Endometriosis--a stem cell disease?

Abstract

Endometriosis is an estrogen-dependent and chronic disease with an unknown etiology and pathogenesis. It is however likely and well accepted that retrograde menstruation of endometrial cells into the pelvic cavity is the origin of this disease in many cases. Here we discuss a model in which retrogradely menstruated endometrial cells have different inherent developmental properties because they represent in fact a mixture of different developmental cell stages. These stages can be distinguished in part by the expression of marker proteins such as cytokeratin (intermediate filament protein of epithelial cells) or E-cadherin (intercellular adhesion protein of epithelial cells and metastasis suppressor molecule).

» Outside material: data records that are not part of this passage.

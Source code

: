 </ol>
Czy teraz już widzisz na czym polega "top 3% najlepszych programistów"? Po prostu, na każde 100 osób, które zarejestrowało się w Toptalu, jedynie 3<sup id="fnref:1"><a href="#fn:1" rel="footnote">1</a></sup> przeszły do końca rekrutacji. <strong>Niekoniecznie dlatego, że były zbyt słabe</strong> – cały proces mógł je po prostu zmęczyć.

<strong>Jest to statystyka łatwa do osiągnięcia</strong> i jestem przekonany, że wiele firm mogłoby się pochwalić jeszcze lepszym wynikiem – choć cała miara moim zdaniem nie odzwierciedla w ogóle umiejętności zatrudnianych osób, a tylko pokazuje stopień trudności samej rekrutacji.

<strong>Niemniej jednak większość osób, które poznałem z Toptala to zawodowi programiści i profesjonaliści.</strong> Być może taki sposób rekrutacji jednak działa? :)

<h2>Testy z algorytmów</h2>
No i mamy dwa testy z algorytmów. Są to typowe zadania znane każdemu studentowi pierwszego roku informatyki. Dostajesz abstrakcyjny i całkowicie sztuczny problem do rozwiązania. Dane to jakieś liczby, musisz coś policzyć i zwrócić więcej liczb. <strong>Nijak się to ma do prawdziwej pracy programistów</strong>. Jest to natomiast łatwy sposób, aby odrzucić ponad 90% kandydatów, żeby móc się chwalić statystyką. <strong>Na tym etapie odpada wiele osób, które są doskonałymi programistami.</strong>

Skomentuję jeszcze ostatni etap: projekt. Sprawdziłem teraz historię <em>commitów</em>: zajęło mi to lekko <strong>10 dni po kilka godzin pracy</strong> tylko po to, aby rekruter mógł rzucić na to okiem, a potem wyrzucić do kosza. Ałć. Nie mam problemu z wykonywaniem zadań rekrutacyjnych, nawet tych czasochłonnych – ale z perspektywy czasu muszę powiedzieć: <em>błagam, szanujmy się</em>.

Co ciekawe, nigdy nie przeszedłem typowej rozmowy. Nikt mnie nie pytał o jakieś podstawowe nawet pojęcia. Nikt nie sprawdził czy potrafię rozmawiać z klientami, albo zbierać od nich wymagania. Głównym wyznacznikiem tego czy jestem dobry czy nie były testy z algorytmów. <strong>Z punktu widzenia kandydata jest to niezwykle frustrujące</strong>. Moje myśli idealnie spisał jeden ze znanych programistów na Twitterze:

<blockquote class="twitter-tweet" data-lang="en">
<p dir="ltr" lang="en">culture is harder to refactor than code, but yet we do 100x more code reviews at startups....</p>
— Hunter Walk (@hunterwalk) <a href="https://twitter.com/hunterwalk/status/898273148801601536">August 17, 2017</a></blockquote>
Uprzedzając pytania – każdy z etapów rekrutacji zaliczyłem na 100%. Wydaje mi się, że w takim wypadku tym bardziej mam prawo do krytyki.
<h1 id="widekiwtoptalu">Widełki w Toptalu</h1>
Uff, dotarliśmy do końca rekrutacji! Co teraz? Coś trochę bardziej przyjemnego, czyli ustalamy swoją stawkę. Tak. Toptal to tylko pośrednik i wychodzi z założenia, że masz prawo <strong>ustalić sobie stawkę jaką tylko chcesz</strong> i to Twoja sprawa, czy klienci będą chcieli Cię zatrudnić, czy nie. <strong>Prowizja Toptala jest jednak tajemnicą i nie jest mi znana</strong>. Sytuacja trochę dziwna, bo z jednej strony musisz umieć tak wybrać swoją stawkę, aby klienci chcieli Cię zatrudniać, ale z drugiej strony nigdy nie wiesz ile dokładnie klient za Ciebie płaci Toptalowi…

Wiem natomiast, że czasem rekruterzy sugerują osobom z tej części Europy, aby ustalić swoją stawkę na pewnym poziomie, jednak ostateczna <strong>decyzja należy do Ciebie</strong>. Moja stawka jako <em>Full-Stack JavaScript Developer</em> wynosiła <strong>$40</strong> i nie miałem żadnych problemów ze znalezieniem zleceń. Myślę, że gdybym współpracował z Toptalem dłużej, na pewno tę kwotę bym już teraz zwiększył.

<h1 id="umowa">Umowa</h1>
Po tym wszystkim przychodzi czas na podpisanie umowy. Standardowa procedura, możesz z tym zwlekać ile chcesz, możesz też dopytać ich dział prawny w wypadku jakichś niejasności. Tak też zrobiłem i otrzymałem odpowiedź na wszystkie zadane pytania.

Cytokeratin-positive E-cadherin negative cells, for example, would be less differentiated epithelial cells than cytokeratin-positive E-cadherin positive cells. In analogy to findings in other cell systems we assume that the cells which are undifferentiated or not fully differentiated still have the potential to give rise to differentiated daughter cells and, on the other hand, could be maintained as a pool of rather undifferentiated cells and capable of self renewal. This feature would be similar to stem cells (SC) and cells with plasticity. Interestingly we find epithelial cells of different developmental stages in deep infiltrating (e. g. of colon) or peritoneal endometriotic lesions. Therefore we conclude that less differentiated cells in retrogradely menstruated endometrial cell populations possibly representing SC features or plasticity might be the cellular source of primary endometriotic lesions and those present in lesions may contribute to the persistence of the disease by detaching and forming secondary lesions.